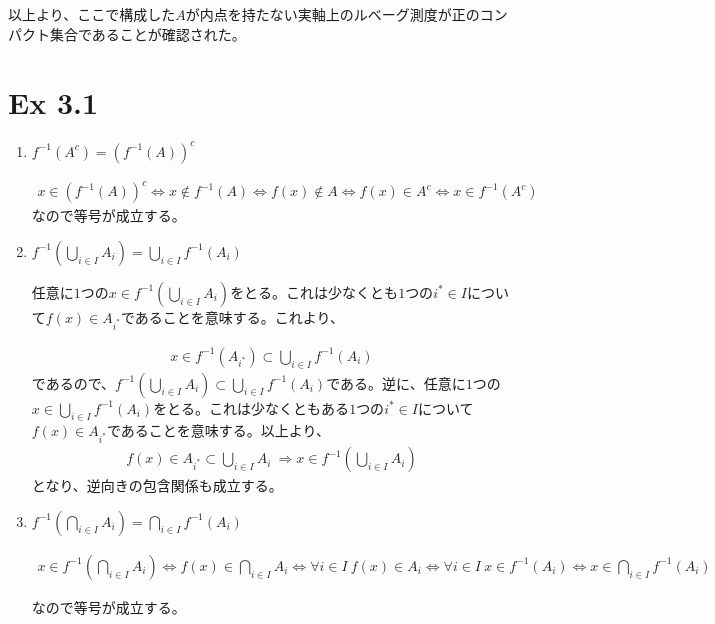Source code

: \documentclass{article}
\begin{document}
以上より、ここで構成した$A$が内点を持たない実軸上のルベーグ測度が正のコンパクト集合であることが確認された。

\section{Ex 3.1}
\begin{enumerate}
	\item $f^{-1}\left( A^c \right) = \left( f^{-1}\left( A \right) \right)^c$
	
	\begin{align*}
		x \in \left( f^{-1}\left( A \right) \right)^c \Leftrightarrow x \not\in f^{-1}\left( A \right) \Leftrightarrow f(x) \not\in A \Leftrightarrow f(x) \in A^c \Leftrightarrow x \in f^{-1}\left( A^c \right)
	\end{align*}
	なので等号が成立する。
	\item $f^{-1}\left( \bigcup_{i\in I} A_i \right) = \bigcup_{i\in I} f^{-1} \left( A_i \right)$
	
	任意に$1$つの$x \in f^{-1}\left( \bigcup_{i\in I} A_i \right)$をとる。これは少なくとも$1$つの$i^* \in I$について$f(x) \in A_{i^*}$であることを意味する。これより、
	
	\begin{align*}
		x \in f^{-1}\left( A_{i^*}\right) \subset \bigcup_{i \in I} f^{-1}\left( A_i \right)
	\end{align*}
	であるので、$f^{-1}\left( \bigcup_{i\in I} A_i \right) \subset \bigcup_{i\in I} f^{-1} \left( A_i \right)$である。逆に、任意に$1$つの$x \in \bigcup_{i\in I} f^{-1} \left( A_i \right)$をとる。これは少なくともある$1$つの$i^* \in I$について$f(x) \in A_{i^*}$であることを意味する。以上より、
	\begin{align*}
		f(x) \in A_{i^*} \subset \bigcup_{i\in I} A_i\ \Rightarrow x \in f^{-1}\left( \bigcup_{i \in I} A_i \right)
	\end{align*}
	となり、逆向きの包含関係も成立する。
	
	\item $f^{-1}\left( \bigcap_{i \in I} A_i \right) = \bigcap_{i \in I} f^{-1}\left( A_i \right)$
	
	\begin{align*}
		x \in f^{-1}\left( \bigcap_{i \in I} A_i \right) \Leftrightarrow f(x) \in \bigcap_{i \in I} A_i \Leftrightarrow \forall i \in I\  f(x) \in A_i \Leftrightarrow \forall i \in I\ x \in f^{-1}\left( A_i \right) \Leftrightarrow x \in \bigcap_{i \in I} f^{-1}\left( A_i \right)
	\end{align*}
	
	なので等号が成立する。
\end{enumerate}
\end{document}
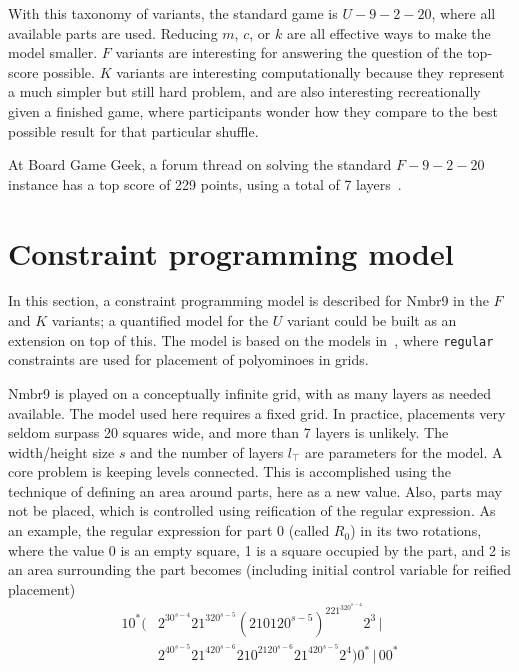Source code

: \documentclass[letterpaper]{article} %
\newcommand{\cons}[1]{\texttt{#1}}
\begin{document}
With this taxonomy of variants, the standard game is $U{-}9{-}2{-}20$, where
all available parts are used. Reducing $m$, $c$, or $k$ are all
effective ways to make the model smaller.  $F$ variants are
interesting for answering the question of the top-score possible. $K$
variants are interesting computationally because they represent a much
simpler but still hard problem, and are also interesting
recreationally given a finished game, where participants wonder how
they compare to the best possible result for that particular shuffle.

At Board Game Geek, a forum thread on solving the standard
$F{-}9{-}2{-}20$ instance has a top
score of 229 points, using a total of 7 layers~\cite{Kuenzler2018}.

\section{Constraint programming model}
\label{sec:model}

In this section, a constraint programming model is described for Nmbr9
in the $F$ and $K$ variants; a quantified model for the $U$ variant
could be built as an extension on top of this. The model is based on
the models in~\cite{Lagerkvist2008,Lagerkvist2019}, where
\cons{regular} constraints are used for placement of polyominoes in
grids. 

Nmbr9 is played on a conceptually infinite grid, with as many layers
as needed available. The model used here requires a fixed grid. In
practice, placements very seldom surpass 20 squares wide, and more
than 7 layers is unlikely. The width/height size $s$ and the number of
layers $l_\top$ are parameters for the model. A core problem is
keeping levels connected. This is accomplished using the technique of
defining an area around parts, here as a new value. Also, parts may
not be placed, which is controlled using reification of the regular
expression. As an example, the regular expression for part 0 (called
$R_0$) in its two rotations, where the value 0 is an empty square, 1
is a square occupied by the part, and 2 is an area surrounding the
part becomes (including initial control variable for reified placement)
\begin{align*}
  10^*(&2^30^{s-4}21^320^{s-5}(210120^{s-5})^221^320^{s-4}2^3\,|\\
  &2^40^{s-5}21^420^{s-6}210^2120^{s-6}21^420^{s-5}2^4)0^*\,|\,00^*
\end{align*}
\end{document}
==================================================
## [What you have to do]
Leaving out only the pictures, retype every record exactly.

## [Response for this exercise]
Source code

: \documentclass{article}
\begin{document}
以上より、ここで構成した$A$が内点を持たない実軸上のルベーグ測度が正のコンパクト集合であることが確認された。

\section{Ex 3.1}
\begin{enumerate}
	\item $f^{-1}\left( A^c \right) = \left( f^{-1}\left( A \right) \right)^c$
	
	\begin{align*}
		x \in \left( f^{-1}\left( A \right) \right)^c \Leftrightarrow x \not\in f^{-1}\left( A \right) \Leftrightarrow f(x) \not\in A \Leftrightarrow f(x) \in A^c \Leftrightarrow x \in f^{-1}\left( A^c \right)
	\end{align*}
	なので等号が成立する。
	\item $f^{-1}\left( \bigcup_{i\in I} A_i \right) = \bigcup_{i\in I} f^{-1} \left( A_i \right)$
	
	任意に$1$つの$x \in f^{-1}\left( \bigcup_{i\in I} A_i \right)$をとる。これは少なくとも$1$つの$i^* \in I$について$f(x) \in A_{i^*}$であることを意味する。これより、
	
	\begin{align*}
		x \in f^{-1}\left( A_{i^*}\right) \subset \bigcup_{i \in I} f^{-1}\left( A_i \right)
	\end{align*}
	であるので、$f^{-1}\left( \bigcup_{i\in I} A_i \right) \subset \bigcup_{i\in I} f^{-1} \left( A_i \right)$である。逆に、任意に$1$つの$x \in \bigcup_{i\in I} f^{-1} \left( A_i \right)$をとる。これは少なくともある$1$つの$i^* \in I$について$f(x) \in A_{i^*}$であることを意味する。以上より、
	\begin{align*}
		f(x) \in A_{i^*} \subset \bigcup_{i\in I} A_i\ \Rightarrow x \in f^{-1}\left( \bigcup_{i \in I} A_i \right)
	\end{align*}
	となり、逆向きの包含関係も成立する。
	
	\item $f^{-1}\left( \bigcap_{i \in I} A_i \right) = \bigcap_{i \in I} f^{-1}\left( A_i \right)$
	
	\begin{align*}
		x \in f^{-1}\left( \bigcap_{i \in I} A_i \right) \Leftrightarrow f(x) \in \bigcap_{i \in I} A_i \Leftrightarrow \forall i \in I\  f(x) \in A_i \Leftrightarrow \forall i \in I\ x \in f^{-1}\left( A_i \right) \Leftrightarrow x \in \bigcap_{i \in I} f^{-1}\left( A_i \right)
	\end{align*}
	
	なので等号が成立する。
\end{enumerate}
\end{document}
Source code

: \documentclass[letterpaper]{article} %
\newcommand{\cons}[1]{\texttt{#1}}
\begin{document}
With this taxonomy of variants, the standard game is $U{-}9{-}2{-}20$, where
all available parts are used. Reducing $m$, $c$, or $k$ are all
effective ways to make the model smaller.  $F$ variants are
interesting for answering the question of the top-score possible. $K$
variants are interesting computationally because they represent a much
simpler but still hard problem, and are also interesting
recreationally given a finished game, where participants wonder how
they compare to the best possible result for that particular shuffle.

At Board Game Geek, a forum thread on solving the standard
$F{-}9{-}2{-}20$ instance has a top
score of 229 points, using a total of 7 layers~\cite{Kuenzler2018}.

\section{Constraint programming model}
\label{sec:model}

In this section, a constraint programming model is described for Nmbr9
in the $F$ and $K$ variants; a quantified model for the $U$ variant
could be built as an extension on top of this. The model is based on
the models in~\cite{Lagerkvist2008,Lagerkvist2019}, where
\cons{regular} constraints are used for placement of polyominoes in
grids. 

Nmbr9 is played on a conceptually infinite grid, with as many layers
as needed available. The model used here requires a fixed grid. In
practice, placements very seldom surpass 20 squares wide, and more
than 7 layers is unlikely. The width/height size $s$ and the number of
layers $l_\top$ are parameters for the model. A core problem is
keeping levels connected. This is accomplished using the technique of
defining an area around parts, here as a new value. Also, parts may
not be placed, which is controlled using reification of the regular
expression. As an example, the regular expression for part 0 (called
$R_0$) in its two rotations, where the value 0 is an empty square, 1
is a square occupied by the part, and 2 is an area surrounding the
part becomes (including initial control variable for reified placement)
\begin{align*}
  10^*(&2^30^{s-4}21^320^{s-5}(210120^{s-5})^221^320^{s-4}2^3\,|\\
  &2^40^{s-5}21^420^{s-6}210^2120^{s-6}21^420^{s-5}2^4)0^*\,|\,00^*
\end{align*}
\end{document}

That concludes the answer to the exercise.